## Exercise goal:
Report every line of the records beneath this task that holds the string "Conversion".

*** Input for this task

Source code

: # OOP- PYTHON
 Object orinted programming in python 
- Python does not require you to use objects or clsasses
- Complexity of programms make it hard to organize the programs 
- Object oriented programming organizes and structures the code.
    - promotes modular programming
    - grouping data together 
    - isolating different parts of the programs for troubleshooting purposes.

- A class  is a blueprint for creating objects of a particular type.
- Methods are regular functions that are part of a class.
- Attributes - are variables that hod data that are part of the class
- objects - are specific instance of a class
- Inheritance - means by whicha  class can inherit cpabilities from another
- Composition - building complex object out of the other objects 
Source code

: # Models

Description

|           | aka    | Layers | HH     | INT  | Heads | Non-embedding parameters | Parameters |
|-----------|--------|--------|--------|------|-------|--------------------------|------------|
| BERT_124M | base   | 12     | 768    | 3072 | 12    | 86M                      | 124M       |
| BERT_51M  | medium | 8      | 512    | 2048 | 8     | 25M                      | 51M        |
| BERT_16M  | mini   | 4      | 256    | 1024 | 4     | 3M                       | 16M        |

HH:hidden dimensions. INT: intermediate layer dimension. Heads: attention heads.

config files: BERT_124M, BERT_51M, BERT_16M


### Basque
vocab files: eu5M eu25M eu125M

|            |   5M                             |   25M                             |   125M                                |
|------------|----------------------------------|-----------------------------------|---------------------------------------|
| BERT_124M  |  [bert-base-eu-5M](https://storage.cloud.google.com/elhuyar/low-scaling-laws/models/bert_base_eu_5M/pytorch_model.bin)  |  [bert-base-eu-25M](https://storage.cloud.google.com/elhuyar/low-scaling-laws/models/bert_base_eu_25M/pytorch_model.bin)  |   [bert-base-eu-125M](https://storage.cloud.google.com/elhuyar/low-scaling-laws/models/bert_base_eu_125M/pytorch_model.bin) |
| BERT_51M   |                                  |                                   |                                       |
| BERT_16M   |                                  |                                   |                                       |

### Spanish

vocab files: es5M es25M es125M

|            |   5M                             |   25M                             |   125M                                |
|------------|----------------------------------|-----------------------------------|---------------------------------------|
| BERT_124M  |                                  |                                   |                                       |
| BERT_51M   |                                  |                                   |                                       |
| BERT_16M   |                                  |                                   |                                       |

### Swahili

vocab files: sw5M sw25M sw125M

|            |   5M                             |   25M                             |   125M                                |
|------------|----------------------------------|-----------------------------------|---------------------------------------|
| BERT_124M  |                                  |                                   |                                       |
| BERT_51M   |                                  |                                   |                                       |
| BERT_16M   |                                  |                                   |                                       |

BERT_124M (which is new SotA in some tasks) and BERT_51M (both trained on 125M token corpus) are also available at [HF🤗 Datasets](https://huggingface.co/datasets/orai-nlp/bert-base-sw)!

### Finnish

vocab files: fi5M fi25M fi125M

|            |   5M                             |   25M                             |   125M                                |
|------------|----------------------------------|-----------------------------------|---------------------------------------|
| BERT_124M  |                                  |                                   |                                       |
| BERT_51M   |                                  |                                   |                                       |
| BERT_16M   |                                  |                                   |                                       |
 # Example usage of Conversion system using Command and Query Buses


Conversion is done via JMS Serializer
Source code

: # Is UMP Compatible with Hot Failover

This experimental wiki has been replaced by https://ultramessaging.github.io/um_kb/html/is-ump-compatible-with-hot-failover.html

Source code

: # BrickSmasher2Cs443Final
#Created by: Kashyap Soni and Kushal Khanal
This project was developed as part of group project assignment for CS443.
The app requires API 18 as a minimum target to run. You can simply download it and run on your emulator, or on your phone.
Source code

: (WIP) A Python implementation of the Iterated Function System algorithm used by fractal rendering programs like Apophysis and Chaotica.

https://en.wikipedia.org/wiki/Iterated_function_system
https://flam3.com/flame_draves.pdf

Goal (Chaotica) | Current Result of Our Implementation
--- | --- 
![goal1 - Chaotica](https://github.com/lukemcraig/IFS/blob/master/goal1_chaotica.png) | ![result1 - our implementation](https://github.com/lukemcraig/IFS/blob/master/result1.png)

******

## Exercise answer:
 # Example usage of Conversion system using Command and Query Buses
Conversion is done via JMS Serializer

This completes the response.